What to produce: Reproduce the entries word for word, and omit any picture you find in them.

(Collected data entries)
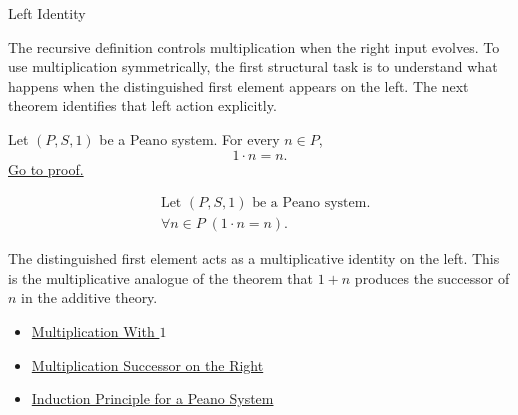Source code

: \begin{topicbox}{Left Identity}
\begin{exposition}
The recursive definition controls multiplication when the right input evolves.
To use multiplication symmetrically, the first structural task is to
understand what happens when the distinguished first element appears on the
left. The next theorem identifies that left action explicitly.
\end{exposition}

\begin{tcolorbox}[colback=thmbox, colframe=thmborder, arc=2pt,
  left=6pt, right=6pt, top=4pt, bottom=4pt,
  title={\small\textbf{Theorem (One Times \texorpdfstring{$n$}{n})}},
  fonttitle=\small\bfseries]
\begin{theorem}
\label{thm:one-times-n}
Let $(P,S,1)$ be a Peano system. For every $n \in P$,
\[
1 \cdot n = n.
\]
\hyperref[prf:one-times-n]{Go to proof.}
\end{theorem}
\end{tcolorbox}

\begin{remark*}
\[
\begin{aligned}
&\text{Let } (P,S,1) \text{ be a Peano system.}\\
&\forall n \in P\;(1 \cdot n = n).
\end{aligned}
\]
\end{remark*}

\begin{remark*}[Interpretation]
The distinguished first element acts as a multiplicative identity on the left.
This is the multiplicative analogue of the theorem that $1+n$ produces the
successor of $n$ in the additive theory.
\end{remark*}

\begin{dependencies}
\begin{itemize}
  \item \hyperref[thm:multiplication-with-one]{Multiplication With $1$}
  \item \hyperref[thm:multiplication-successor-on-right]{Multiplication Successor on the Right}
  \item \hyperref[thm:induction-principle-for-peano-system]{Induction Principle for a Peano System}
\end{itemize}
\end{dependencies}
\end{topicbox}

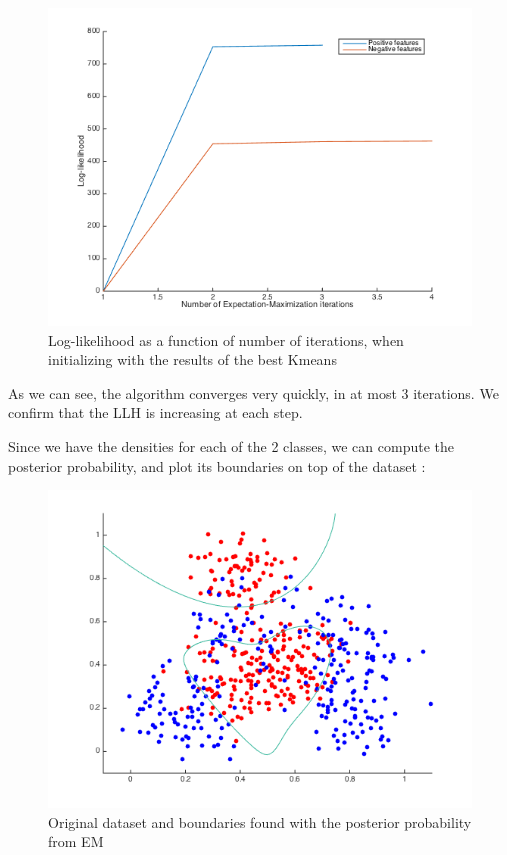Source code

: \documentclass[a4paper, 12pt]{article}
\begin{document}
\begin{figure}[H]
	\centering
	\noindent\includegraphics[scale=0.6]{llh.png}
	\caption{Log-likelihood as a function of number of iterations, when initializing with the results of the best Kmeans}
\end{figure}
As we can see, the algorithm converges very quickly, in at most 3 iterations. We confirm that the LLH is increasing at each step.

Since we have the densities for each of the 2 classes, we can compute the posterior probability, and plot its boundaries on top of the dataset :
\begin{figure}[H]
	\centering
	\noindent\includegraphics[scale=0.6]{boundaries.png}
	\caption{Original dataset and boundaries found with the posterior probability from EM}
\end{figure}
\end{document}

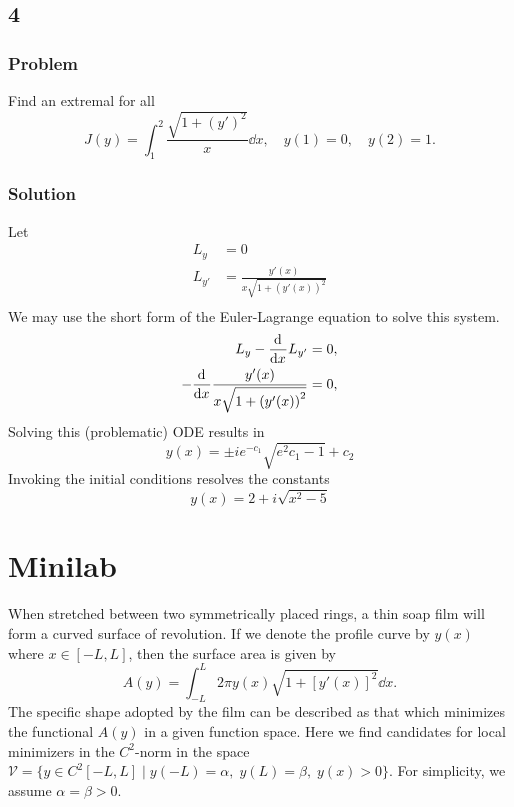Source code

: \documentclass[12pt,twoside]{article}
\begin{document}
\subsection{4}
\subsubsection*{Problem}
Find an extremal for all
\begin{equation}
  \label{eq:4.3.4-problem}
  J(y) = \int_1^2\frac{\sqrt{1+{(y')}^2}}{x}\dd{x},\quad y(1)=0,\quad y(2)=1.
\end{equation}
\subsubsection*{Solution}
Let
\begin{align*}
  L_y &= 0 \\
  L_{y'} &= \frac{y'(x)}{x\sqrt{1+{(y'(x))}^2}} \\
\end{align*}
We may use the short form of the Euler-Lagrange equation to solve this system.
\begin{align*}
  L_y - \frac{\mathrm{d}^{} {}}{\mathrm{d}{x}^{}} L_{y'} &= 0, \\
  -\frac{\mathrm{d}^{} {}}{\mathrm{d}{x}^{}}\frac{y'(x)}{x\sqrt{1+{(y'(x))}^2}} &= 0, \\
\end{align*}
Solving this (problematic) ODE results in
\begin{equation*}
  y(x) = \pm i e^{-c_1}\sqrt{e^2c_1-1}+c_2
\end{equation*}
Invoking the initial conditions resolves the constants
\begin{equation*}
  \boxed{y(x) = 2+i \sqrt{x^2-5}}
\end{equation*}
\section{Minilab}
When stretched between two symmetrically placed rings, a thin soap film will
form a curved surface of revolution. If we denote the profile curve by $y(x)$
where $x\in[-L,L]$, then the surface area is given by
\begin{equation}
  \label{eq:minilab-surface-area}
  A(y)=\int_{-L}^L 2\pi y(x) \sqrt{1 + {\left[ y'(x) \right]}^2}\dd{x}.
\end{equation}
The specific shape adopted by the film can be described as that which minimizes
the functional $A(y)$ in a given function space. Here we find candidates for
local minimizers in the $C^2$-norm in the space $\mathcal{V}=\{y\in
C^2[-L,L]\;|\;y(-L)=\alpha,\;y(L)=\beta,\;y(x)>0\}$. For simplicity, we assume
$\alpha=\beta>0$.
\end{document}
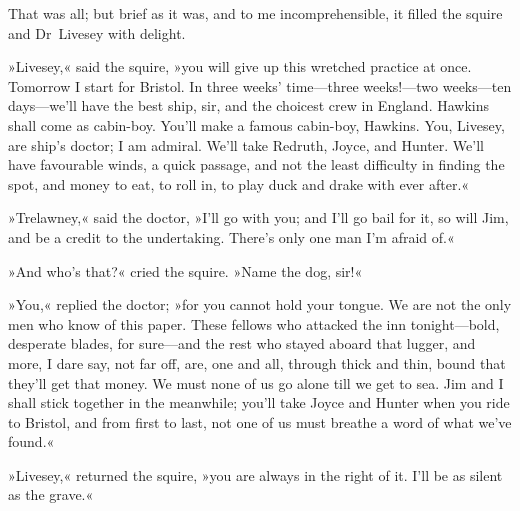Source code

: That was all; but brief as it was, and to me incomprehensible, it filled the squire and Dr~Livesey with delight.

»Livesey,« said the squire, »you will give up this wretched practice at once. Tomorrow I start for Bristol. In three weeks' time—three weeks!—two weeks—ten days—we'll have the best ship, sir, and the choicest crew in England. Hawkins shall come as cabin-boy. You'll make a famous cabin-boy, Hawkins. You, Livesey, are ship's doctor; I am admiral. We'll take Redruth, Joyce, and Hunter. We'll have favourable winds, a quick passage, and not the least difficulty in finding the spot, and money to eat, to roll in, to play duck and drake with ever after.«

»Trelawney,« said the doctor, »I'll go with you; and I'll go bail for it, so will Jim, and be a credit to the undertaking. There's only one man I'm afraid of.«

»And who's that?« cried the squire. »Name the dog, sir!«

»You,« replied the doctor; »for you cannot hold your tongue. We are not the only men who know of this paper. These fellows who attacked the inn tonight—bold, desperate blades, for sure—and the rest who stayed aboard that lugger, and more, I dare say, not far off, are, one and all, through thick and thin, bound that they'll get that money. We must none of us go alone till we get to sea. Jim and I shall stick together in the meanwhile; you'll take Joyce and Hunter when you ride to Bristol, and from first to last, not one of us must breathe a word of what we've found.«

»Livesey,« returned the squire, »you are always in the right of it. I'll be as silent as the grave.«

Expected answer:
Source code

: \begin{topicbox}{Left Identity}
\begin{exposition}
The recursive definition controls multiplication when the right input evolves.
To use multiplication symmetrically, the first structural task is to
understand what happens when the distinguished first element appears on the
left. The next theorem identifies that left action explicitly.
\end{exposition}

\begin{tcolorbox}[colback=thmbox, colframe=thmborder, arc=2pt,
  left=6pt, right=6pt, top=4pt, bottom=4pt,
  title={\small\textbf{Theorem (One Times \texorpdfstring{$n$}{n})}},
  fonttitle=\small\bfseries]
\begin{theorem}
\label{thm:one-times-n}
Let $(P,S,1)$ be a Peano system. For every $n \in P$,
\[
1 \cdot n = n.
\]
\hyperref[prf:one-times-n]{Go to proof.}
\end{theorem}
\end{tcolorbox}

\begin{remark*}
\[
\begin{aligned}
&\text{Let } (P,S,1) \text{ be a Peano system.}\\
&\forall n \in P\;(1 \cdot n = n).
\end{aligned}
\]
\end{remark*}

\begin{remark*}[Interpretation]
The distinguished first element acts as a multiplicative identity on the left.
This is the multiplicative analogue of the theorem that $1+n$ produces the
successor of $n$ in the additive theory.
\end{remark*}

\begin{dependencies}
\begin{itemize}
  \item \hyperref[thm:multiplication-with-one]{Multiplication With $1$}
  \item \hyperref[thm:multiplication-successor-on-right]{Multiplication Successor on the Right}
  \item \hyperref[thm:induction-principle-for-peano-system]{Induction Principle for a Peano System}
\end{itemize}
\end{dependencies}
\end{topicbox}

Source code

: \documentclass[a4paper, 12pt]{article}
\begin{document}
\begin{figure}[H]
	\centering
	\noindent\includegraphics[scale=0.6]{llh.png}
	\caption{Log-likelihood as a function of number of iterations, when initializing with the results of the best Kmeans}
\end{figure}
As we can see, the algorithm converges very quickly, in at most 3 iterations. We confirm that the LLH is increasing at each step.

Since we have the densities for each of the 2 classes, we can compute the posterior probability, and plot its boundaries on top of the dataset :
\begin{figure}[H]
	\centering
	\noindent\includegraphics[scale=0.6]{boundaries.png}
	\caption{Original dataset and boundaries found with the posterior probability from EM}
\end{figure}
\end{document}

Source code

: \documentclass[12pt,twoside]{article}
\begin{document}
\subsection{4}
\subsubsection*{Problem}
Find an extremal for all
\begin{equation}
  \label{eq:4.3.4-problem}
  J(y) = \int_1^2\frac{\sqrt{1+{(y')}^2}}{x}\dd{x},\quad y(1)=0,\quad y(2)=1.
\end{equation}
\subsubsection*{Solution}
Let
\begin{align*}
  L_y &= 0 \\
  L_{y'} &= \frac{y'(x)}{x\sqrt{1+{(y'(x))}^2}} \\
\end{align*}
We may use the short form of the Euler-Lagrange equation to solve this system.
\begin{align*}
  L_y - \frac{\mathrm{d}^{} {}}{\mathrm{d}{x}^{}} L_{y'} &= 0, \\
  -\frac{\mathrm{d}^{} {}}{\mathrm{d}{x}^{}}\frac{y'(x)}{x\sqrt{1+{(y'(x))}^2}} &= 0, \\
\end{align*}
Solving this (problematic) ODE results in
\begin{equation*}
  y(x) = \pm i e^{-c_1}\sqrt{e^2c_1-1}+c_2
\end{equation*}
Invoking the initial conditions resolves the constants
\begin{equation*}
  \boxed{y(x) = 2+i \sqrt{x^2-5}}
\end{equation*}
\section{Minilab}
When stretched between two symmetrically placed rings, a thin soap film will
form a curved surface of revolution. If we denote the profile curve by $y(x)$
where $x\in[-L,L]$, then the surface area is given by
\begin{equation}
  \label{eq:minilab-surface-area}
  A(y)=\int_{-L}^L 2\pi y(x) \sqrt{1 + {\left[ y'(x) \right]}^2}\dd{x}.
\end{equation}
The specific shape adopted by the film can be described as that which minimizes
the functional $A(y)$ in a given function space. Here we find candidates for
local minimizers in the $C^2$-norm in the space $\mathcal{V}=\{y\in
C^2[-L,L]\;|\;y(-L)=\alpha,\;y(L)=\beta,\;y(x)>0\}$. For simplicity, we assume
$\alpha=\beta>0$.
\end{document}
Source code

: That was all; but brief as it was, and to me incomprehensible, it filled the squire and Dr~Livesey with delight.

»Livesey,« said the squire, »you will give up this wretched practice at once. Tomorrow I start for Bristol. In three weeks' time—three weeks!—two weeks—ten days—we'll have the best ship, sir, and the choicest crew in England. Hawkins shall come as cabin-boy. You'll make a famous cabin-boy, Hawkins. You, Livesey, are ship's doctor; I am admiral. We'll take Redruth, Joyce, and Hunter. We'll have favourable winds, a quick passage, and not the least difficulty in finding the spot, and money to eat, to roll in, to play duck and drake with ever after.«

»Trelawney,« said the doctor, »I'll go with you; and I'll go bail for it, so will Jim, and be a credit to the undertaking. There's only one man I'm afraid of.«

»And who's that?« cried the squire. »Name the dog, sir!«

»You,« replied the doctor; »for you cannot hold your tongue. We are not the only men who know of this paper. These fellows who attacked the inn tonight—bold, desperate blades, for sure—and the rest who stayed aboard that lugger, and more, I dare say, not far off, are, one and all, through thick and thin, bound that they'll get that money. We must none of us go alone till we get to sea. Jim and I shall stick together in the meanwhile; you'll take Joyce and Hunter when you ride to Bristol, and from first to last, not one of us must breathe a word of what we've found.«

»Livesey,« returned the squire, »you are always in the right of it. I'll be as silent as the grave.«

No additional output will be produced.